Metformin in Pregnancy
Direct Recommendation
Insulin is the preferred and first-line agent for managing both gestational diabetes mellitus (GDM) and pre-existing type 2 diabetes in pregnancy; metformin should not be used as first-line therapy because it crosses the placenta and raises concerns about long-term offspring metabolic health. 1, 2
Clinical Decision Algorithm
For Gestational Diabetes Mellitus (GDM)
First-line approach:
- Begin with lifestyle modification (medical nutrition therapy and exercise), which controls GDM in 70-85% of women 1
- If glycemic targets are not met, add insulin as the preferred pharmacologic agent 1
When metformin may be considered (second-line only):
- Only when insulin cannot be used safely or effectively due to specific barriers: cost, language barriers, comprehension issues, or cultural factors that prevent insulin acceptance 1, 2
- Critical contraindications to metformin: Do not use if the patient has hypertension, preeclampsia, risk of intrauterine growth restriction, or suspected placental insufficiency 1, 2
Key efficacy limitation:
- Metformin fails to achieve adequate glycemic control in 25-28% of GDM patients, requiring supplemental insulin 1
For Pre-existing Type 2 Diabetes
Definitive recommendation:
- Continue insulin throughout pregnancy as the preferred agent 1, 2
- Do not switch from insulin to metformin simply because the patient prefers oral medication 2
Metformin as adjunct:
- One RCT showed that adding metformin to insulin in type 2 diabetes reduced maternal weight gain and cesarean births but doubled the rate of small-for-gestational-age neonates 1
- This risk-benefit profile makes insulin monotherapy preferable 1, 2
For Type 1 Diabetes
- Insulin is mandatory; metformin is not a treatment option 2
Critical Safety Concerns About Metformin
Placental Transfer
- Metformin crosses the placenta freely, resulting in umbilical cord blood levels equal to or higher than maternal levels 1, 2, 3
- In contrast, insulin does not cross the placenta to any measurable extent 1
Long-term Offspring Metabolic Effects (Most Concerning Evidence)

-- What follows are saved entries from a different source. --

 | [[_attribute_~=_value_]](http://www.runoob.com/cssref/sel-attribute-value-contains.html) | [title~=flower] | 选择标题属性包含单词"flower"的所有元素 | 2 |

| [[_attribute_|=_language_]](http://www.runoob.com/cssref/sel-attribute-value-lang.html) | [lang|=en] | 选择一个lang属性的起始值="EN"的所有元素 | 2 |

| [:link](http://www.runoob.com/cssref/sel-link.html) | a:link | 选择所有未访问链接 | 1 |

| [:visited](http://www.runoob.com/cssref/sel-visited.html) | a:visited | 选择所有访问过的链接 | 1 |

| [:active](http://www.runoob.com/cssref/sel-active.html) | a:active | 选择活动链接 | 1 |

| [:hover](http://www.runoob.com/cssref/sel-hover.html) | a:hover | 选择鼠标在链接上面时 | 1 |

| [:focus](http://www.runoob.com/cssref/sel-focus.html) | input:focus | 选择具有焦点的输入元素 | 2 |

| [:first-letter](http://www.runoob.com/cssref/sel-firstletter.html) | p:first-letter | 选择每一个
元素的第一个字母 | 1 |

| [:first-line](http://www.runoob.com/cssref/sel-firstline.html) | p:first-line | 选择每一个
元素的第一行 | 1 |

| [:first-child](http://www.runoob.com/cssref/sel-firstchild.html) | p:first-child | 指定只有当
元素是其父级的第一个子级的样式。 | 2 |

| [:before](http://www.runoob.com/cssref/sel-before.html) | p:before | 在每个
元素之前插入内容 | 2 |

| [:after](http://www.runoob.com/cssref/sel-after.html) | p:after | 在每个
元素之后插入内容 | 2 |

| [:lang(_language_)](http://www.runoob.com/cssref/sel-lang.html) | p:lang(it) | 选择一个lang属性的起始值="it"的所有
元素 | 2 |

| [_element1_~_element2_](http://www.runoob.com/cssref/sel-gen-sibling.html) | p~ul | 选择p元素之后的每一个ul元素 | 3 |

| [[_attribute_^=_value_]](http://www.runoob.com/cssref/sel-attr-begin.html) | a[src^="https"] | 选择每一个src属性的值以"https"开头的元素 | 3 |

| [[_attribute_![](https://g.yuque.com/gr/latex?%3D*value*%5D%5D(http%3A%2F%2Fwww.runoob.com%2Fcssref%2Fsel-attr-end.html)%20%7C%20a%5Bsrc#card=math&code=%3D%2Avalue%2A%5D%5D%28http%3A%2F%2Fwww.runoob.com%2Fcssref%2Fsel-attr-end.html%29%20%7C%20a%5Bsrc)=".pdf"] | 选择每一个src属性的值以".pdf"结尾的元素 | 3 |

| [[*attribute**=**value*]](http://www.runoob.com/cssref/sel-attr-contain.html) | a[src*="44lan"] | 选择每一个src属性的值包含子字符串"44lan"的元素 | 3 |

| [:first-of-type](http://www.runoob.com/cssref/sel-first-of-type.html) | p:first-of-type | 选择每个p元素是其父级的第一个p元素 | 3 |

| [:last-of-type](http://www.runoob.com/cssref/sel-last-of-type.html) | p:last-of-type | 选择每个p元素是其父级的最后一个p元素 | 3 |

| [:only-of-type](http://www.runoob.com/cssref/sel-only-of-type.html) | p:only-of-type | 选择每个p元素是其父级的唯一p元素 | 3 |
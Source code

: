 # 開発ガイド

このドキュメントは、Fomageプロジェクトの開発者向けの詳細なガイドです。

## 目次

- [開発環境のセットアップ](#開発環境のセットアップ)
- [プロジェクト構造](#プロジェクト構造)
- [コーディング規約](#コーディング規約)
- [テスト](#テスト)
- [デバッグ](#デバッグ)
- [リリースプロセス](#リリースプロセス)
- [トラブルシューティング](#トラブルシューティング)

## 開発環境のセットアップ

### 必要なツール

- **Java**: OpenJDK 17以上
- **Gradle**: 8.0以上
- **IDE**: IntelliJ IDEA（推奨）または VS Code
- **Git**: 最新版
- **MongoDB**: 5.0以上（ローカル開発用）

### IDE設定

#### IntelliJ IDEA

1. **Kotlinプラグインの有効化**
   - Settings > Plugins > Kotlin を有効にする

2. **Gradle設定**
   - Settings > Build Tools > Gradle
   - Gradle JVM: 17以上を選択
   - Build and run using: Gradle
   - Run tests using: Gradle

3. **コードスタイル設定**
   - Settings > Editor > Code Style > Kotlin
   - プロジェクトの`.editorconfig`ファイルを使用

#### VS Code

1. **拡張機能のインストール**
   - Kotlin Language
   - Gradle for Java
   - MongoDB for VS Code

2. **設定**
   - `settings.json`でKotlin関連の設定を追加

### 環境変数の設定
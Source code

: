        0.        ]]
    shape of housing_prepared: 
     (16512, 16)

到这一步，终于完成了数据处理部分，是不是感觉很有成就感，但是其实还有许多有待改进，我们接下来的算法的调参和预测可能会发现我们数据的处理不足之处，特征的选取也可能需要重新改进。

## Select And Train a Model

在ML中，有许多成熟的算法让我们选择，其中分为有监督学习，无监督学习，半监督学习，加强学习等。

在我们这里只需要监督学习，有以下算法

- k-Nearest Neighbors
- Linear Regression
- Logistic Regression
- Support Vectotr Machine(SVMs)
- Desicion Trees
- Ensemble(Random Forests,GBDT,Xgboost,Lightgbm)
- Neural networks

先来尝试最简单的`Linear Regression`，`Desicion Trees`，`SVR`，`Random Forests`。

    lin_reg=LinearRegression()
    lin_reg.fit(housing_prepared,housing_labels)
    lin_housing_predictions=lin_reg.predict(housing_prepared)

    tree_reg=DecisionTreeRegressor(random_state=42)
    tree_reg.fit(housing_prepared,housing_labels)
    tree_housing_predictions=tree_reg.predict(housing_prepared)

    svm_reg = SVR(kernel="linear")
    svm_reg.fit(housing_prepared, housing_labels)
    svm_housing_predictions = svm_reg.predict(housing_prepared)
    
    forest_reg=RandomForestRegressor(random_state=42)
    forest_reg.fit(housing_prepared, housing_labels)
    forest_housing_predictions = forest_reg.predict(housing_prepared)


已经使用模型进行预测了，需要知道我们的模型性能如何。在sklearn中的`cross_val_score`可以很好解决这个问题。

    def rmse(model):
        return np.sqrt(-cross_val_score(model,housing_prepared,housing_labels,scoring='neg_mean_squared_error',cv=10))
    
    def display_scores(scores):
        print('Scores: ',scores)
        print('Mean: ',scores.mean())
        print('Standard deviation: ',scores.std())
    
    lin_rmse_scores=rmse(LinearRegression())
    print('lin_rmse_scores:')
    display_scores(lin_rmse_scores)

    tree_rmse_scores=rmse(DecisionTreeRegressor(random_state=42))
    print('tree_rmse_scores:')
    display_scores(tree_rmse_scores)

Follow-up studies at 7-10 years:
- Children exposed to metformin in utero had significantly higher BMI, waist-to-height ratios, and waist circumferences compared to insulin-exposed children 1, 2
- The MiG TOFU study showed 9-year-old offspring in the Auckland cohort were heavier with increased central adiposity 1
Meta-analysis findings:
- Metformin exposure results in smaller neonates at birth with accelerated postnatal growth, leading to higher childhood BMI 1, 2
- This pattern of growth restriction followed by catch-up growth is metabolically unfavorable 1
PCOS studies:
- Follow-up of 4-10 year old children whose mothers used metformin for PCOS showed higher BMI, increased obesity rates, and borderline increased fat mass 1
Short-term Neonatal Concerns
- Reduced risk of neonatal hypoglycemia compared to insulin 1
- Potential for small-for-gestational-age births, especially in women with type 2 diabetes and comorbidities 1, 4
Specific Clinical Scenarios
Polycystic Ovary Syndrome (PCOS)
- If metformin was used to induce ovulation, discontinue it by the end of the first trimester once pregnancy is confirmed 1, 2, 5
- Metformin does not reduce the risk of gestational diabetes in high-risk women with PCOS 1, 2
Glycemic Targets During Pregnancy
When using any agent, aim for: 1
- Fasting <95 mg/dL (5.3 mmol/L)
- One-hour postprandial <140 mg/dL (7.8 mmol/L) OR
- Two-hour postprandial <120 mg/dL (6.7 mmol/L)
Common Pitfalls to Avoid
Do not use metformin as first-line therapy simply because it is oral, less expensive, or more convenient than insulin 1, 2
Do not continue metformin in women with hypertensive disorders or at risk for placental insufficiency due to potential for growth restriction or acidosis 1, 2
Do not assume metformin will prevent GDM in high-risk women—meta-analyses show it does not reduce GDM risk 1, 2
Do not overlook treatment failure rates—14-46% of patients on metformin require supplemental insulin 2, 5
Do not forget to counsel about long-term offspring effects when metformin is being considered, as the metabolic consequences in childhood are concerning 1, 2
Guideline Consensus Position
The American Diabetes Association guidelines from 2019,2022, and 2023 consistently state that insulin is the first-line and preferred agent for both GDM and type 2 diabetes in pregnancy 1. Metformin and glyburide should not be used as first-line agents because they cross the placenta and lack long-term safety data for offspring 1. The FDA label confirms limited data in pregnancy and notes that metformin crosses the placental barrier 3.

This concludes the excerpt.